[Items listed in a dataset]
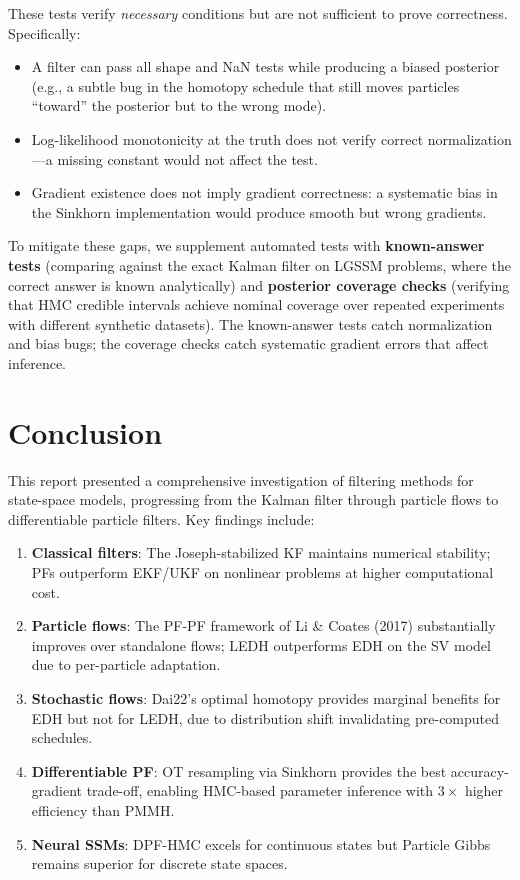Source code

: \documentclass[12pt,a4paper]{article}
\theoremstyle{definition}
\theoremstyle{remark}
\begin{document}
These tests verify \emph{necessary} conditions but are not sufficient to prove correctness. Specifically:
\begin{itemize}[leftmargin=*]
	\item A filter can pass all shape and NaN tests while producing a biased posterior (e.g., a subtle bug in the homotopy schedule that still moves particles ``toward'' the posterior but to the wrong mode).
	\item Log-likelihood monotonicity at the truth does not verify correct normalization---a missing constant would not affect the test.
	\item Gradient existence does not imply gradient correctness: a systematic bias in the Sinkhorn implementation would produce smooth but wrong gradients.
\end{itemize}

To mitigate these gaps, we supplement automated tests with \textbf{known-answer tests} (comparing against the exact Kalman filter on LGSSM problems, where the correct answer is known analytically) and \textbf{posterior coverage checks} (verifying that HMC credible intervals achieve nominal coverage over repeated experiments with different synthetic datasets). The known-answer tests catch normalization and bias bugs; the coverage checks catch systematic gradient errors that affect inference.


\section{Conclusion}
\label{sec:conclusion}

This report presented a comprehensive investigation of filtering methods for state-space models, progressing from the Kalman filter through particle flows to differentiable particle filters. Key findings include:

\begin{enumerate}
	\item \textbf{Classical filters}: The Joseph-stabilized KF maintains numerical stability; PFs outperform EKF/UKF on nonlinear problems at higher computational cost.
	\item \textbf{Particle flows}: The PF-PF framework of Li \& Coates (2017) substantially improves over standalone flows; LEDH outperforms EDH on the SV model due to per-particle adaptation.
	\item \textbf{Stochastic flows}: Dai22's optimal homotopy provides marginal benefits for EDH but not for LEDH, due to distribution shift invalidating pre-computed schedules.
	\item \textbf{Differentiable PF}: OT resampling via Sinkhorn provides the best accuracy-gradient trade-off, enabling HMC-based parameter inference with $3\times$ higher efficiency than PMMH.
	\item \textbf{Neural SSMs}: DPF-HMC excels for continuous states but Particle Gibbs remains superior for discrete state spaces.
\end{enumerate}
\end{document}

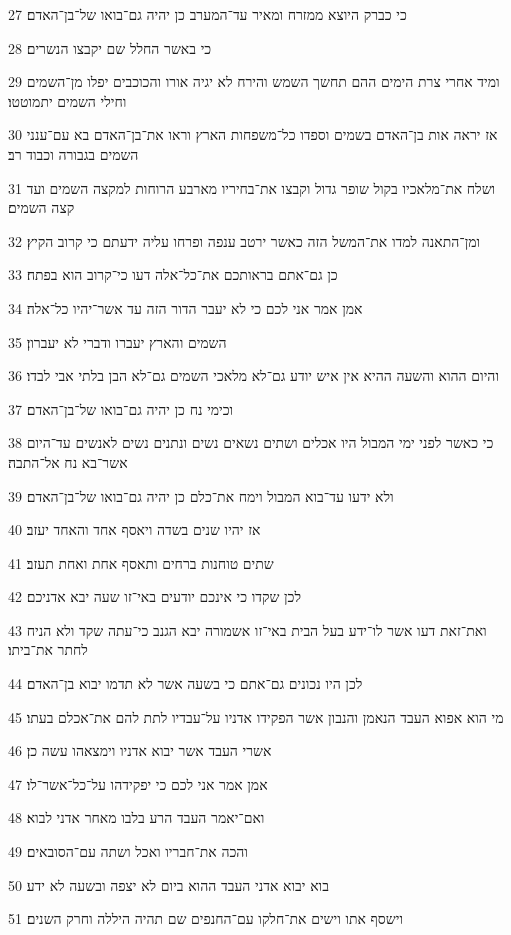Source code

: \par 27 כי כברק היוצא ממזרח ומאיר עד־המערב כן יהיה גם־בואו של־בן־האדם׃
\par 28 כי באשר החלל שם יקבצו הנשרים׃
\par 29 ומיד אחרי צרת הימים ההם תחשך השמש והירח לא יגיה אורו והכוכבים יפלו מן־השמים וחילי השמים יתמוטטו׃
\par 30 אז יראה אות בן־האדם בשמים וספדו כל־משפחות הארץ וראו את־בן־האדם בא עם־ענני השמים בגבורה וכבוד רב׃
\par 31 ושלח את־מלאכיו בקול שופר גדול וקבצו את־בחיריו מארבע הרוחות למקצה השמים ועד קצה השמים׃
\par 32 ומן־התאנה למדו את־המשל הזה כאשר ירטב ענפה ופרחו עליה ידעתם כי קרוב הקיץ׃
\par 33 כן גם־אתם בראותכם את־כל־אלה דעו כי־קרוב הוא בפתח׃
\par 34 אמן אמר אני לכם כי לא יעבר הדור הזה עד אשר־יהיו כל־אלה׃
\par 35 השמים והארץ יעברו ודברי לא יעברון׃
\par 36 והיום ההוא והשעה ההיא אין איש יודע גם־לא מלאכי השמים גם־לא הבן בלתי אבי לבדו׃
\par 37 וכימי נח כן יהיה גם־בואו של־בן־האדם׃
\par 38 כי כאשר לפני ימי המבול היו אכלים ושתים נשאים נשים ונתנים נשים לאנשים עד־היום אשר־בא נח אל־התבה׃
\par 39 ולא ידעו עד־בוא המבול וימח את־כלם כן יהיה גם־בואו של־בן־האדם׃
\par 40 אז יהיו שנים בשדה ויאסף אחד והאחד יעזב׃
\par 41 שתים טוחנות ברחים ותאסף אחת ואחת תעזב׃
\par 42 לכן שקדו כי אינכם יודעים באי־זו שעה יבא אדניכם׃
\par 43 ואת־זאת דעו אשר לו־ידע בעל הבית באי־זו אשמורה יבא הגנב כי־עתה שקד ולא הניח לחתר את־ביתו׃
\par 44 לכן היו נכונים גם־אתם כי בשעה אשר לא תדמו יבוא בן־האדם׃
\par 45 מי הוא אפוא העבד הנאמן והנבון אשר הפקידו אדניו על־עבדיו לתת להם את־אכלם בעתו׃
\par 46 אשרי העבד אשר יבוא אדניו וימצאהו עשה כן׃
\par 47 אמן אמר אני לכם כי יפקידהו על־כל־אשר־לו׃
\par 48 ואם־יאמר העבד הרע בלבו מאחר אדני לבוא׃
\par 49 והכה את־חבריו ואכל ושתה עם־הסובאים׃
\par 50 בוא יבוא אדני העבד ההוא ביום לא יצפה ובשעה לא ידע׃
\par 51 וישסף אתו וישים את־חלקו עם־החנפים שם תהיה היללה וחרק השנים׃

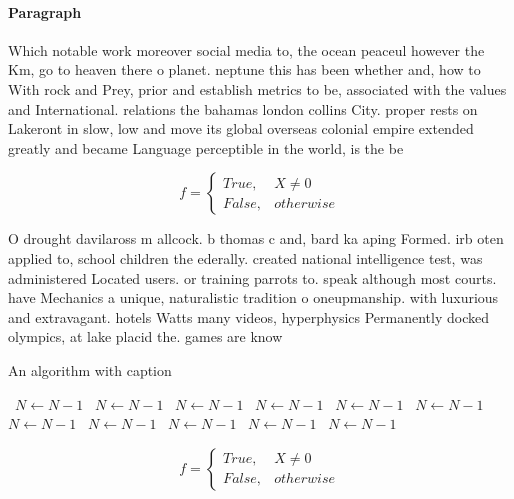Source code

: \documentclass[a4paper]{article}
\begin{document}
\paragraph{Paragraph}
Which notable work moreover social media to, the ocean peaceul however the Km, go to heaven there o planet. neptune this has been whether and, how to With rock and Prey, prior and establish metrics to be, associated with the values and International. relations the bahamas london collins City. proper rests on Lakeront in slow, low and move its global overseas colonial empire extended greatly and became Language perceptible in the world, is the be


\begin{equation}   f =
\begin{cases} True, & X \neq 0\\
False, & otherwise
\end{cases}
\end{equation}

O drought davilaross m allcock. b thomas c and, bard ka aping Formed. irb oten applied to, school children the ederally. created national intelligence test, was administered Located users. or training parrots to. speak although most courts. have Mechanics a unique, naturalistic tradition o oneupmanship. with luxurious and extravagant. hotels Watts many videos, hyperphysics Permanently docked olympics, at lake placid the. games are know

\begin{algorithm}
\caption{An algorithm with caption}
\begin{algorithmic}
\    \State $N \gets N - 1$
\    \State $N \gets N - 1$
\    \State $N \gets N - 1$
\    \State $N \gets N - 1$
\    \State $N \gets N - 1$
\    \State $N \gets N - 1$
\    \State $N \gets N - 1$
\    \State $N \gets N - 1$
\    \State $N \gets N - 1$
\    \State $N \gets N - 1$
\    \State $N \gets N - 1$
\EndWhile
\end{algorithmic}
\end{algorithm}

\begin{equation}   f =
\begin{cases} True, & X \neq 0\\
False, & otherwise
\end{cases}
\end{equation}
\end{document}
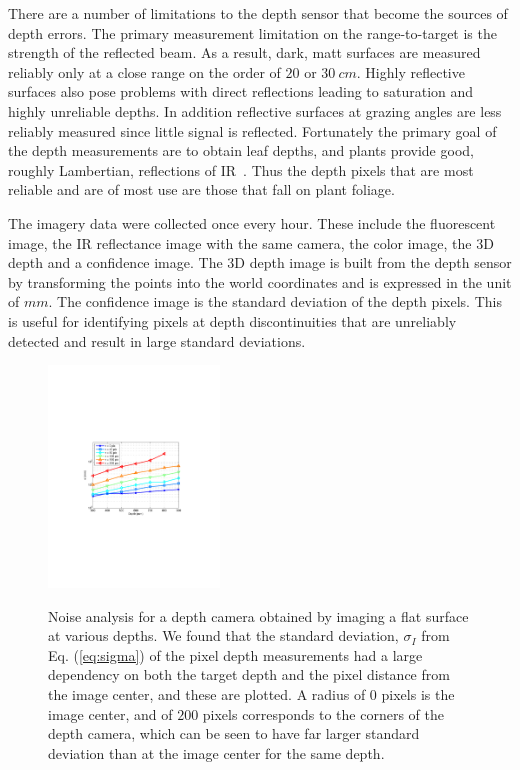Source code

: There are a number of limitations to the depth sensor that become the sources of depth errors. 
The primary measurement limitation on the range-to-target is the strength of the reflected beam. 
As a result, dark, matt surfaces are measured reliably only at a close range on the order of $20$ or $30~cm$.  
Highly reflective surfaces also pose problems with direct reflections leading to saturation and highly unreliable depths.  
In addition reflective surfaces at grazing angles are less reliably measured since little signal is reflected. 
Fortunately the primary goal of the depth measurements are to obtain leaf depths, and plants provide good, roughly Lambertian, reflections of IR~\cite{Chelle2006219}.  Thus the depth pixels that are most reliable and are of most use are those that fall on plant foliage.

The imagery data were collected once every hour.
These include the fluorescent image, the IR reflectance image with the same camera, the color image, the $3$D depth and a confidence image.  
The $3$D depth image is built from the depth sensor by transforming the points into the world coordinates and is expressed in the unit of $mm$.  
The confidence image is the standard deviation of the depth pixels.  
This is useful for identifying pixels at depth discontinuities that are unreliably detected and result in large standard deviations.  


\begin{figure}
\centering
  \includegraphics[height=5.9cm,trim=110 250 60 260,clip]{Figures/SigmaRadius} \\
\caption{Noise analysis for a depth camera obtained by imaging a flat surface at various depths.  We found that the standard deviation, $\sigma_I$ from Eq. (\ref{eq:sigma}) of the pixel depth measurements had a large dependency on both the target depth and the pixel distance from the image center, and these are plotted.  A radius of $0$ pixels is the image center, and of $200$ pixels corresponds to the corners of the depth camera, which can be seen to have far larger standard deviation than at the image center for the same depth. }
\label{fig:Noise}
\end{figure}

WHAT YOU NEED TO DO —
Copy exactly what appears in the entries, beginning with the first line and ending with the line that has "the wrong mode).", but not the pictures.

ANSWER BOX —
Source code

: \documentclass[12pt,a4paper]{article}
\theoremstyle{definition}
\theoremstyle{remark}
\begin{document}
These tests verify \emph{necessary} conditions but are not sufficient to prove correctness. Specifically:
\begin{itemize}[leftmargin=*]
	\item A filter can pass all shape and NaN tests while producing a biased posterior (e.g., a subtle bug in the homotopy schedule that still moves particles ``toward'' the posterior but to the wrong mode).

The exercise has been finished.